*ENTRIES PROVIDED:*

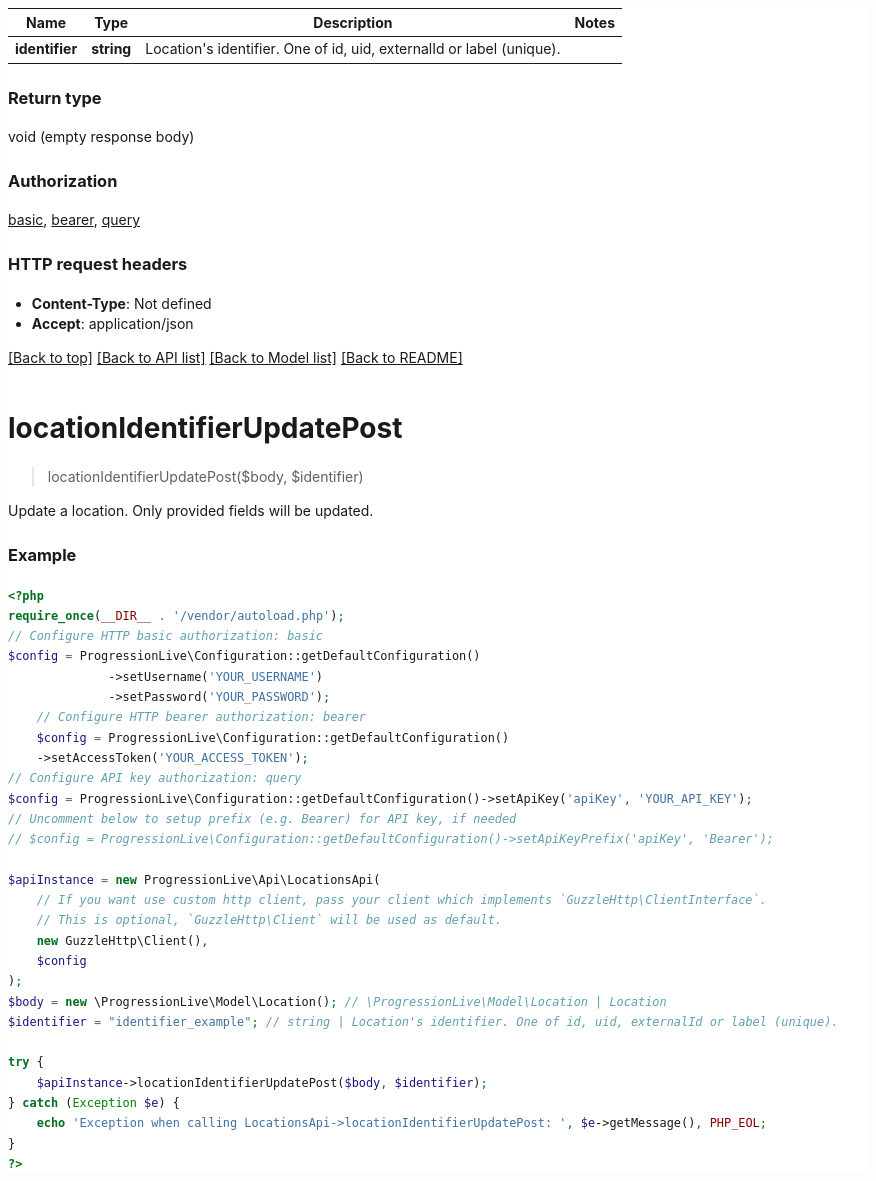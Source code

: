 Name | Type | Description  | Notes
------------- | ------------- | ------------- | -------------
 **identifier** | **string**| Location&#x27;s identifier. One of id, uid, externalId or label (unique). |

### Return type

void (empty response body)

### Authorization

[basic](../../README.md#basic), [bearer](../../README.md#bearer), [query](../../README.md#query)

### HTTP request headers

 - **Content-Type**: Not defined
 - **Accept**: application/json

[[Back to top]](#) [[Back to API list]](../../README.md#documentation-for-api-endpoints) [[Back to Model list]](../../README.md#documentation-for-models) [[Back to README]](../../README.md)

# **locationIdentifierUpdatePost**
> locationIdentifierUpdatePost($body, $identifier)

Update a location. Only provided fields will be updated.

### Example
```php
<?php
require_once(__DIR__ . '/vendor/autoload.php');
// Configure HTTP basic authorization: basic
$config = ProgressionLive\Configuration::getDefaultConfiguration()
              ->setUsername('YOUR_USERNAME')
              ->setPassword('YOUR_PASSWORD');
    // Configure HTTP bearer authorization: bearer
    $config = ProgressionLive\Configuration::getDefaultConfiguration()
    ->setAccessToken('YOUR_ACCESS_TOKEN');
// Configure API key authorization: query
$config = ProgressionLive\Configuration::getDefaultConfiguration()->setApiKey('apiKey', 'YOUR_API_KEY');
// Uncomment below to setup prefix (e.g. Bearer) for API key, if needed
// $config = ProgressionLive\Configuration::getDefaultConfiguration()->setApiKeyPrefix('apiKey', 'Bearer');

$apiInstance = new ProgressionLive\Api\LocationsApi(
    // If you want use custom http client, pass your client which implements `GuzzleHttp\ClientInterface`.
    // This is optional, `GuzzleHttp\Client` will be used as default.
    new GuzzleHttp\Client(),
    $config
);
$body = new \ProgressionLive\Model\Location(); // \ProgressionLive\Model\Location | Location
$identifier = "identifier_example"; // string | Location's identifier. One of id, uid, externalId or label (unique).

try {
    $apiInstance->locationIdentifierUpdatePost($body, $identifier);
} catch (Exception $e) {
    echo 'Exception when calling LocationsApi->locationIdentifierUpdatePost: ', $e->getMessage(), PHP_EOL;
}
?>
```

==

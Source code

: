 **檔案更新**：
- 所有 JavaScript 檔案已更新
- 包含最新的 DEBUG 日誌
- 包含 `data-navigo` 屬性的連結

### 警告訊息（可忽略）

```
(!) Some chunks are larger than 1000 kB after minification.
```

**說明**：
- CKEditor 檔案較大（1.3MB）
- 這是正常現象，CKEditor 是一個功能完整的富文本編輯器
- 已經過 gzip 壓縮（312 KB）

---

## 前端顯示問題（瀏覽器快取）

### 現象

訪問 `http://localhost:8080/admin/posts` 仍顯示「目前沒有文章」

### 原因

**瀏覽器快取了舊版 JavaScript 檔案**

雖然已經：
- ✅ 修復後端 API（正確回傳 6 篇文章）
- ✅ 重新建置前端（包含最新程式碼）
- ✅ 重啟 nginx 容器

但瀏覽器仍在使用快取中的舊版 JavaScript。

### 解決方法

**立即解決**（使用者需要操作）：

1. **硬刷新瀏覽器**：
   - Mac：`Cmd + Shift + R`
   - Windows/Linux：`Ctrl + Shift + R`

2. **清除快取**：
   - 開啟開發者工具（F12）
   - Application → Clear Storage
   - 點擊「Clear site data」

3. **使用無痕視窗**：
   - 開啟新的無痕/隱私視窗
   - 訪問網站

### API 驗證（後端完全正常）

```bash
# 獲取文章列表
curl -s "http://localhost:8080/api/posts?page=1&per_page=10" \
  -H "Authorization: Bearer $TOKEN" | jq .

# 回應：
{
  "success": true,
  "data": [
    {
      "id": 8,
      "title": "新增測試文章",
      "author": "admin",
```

*ASSIGNMENT:*
Give the number of lines above that contain the word "apiKey", with no other text.

*EXERCISE RESPONSE:*
2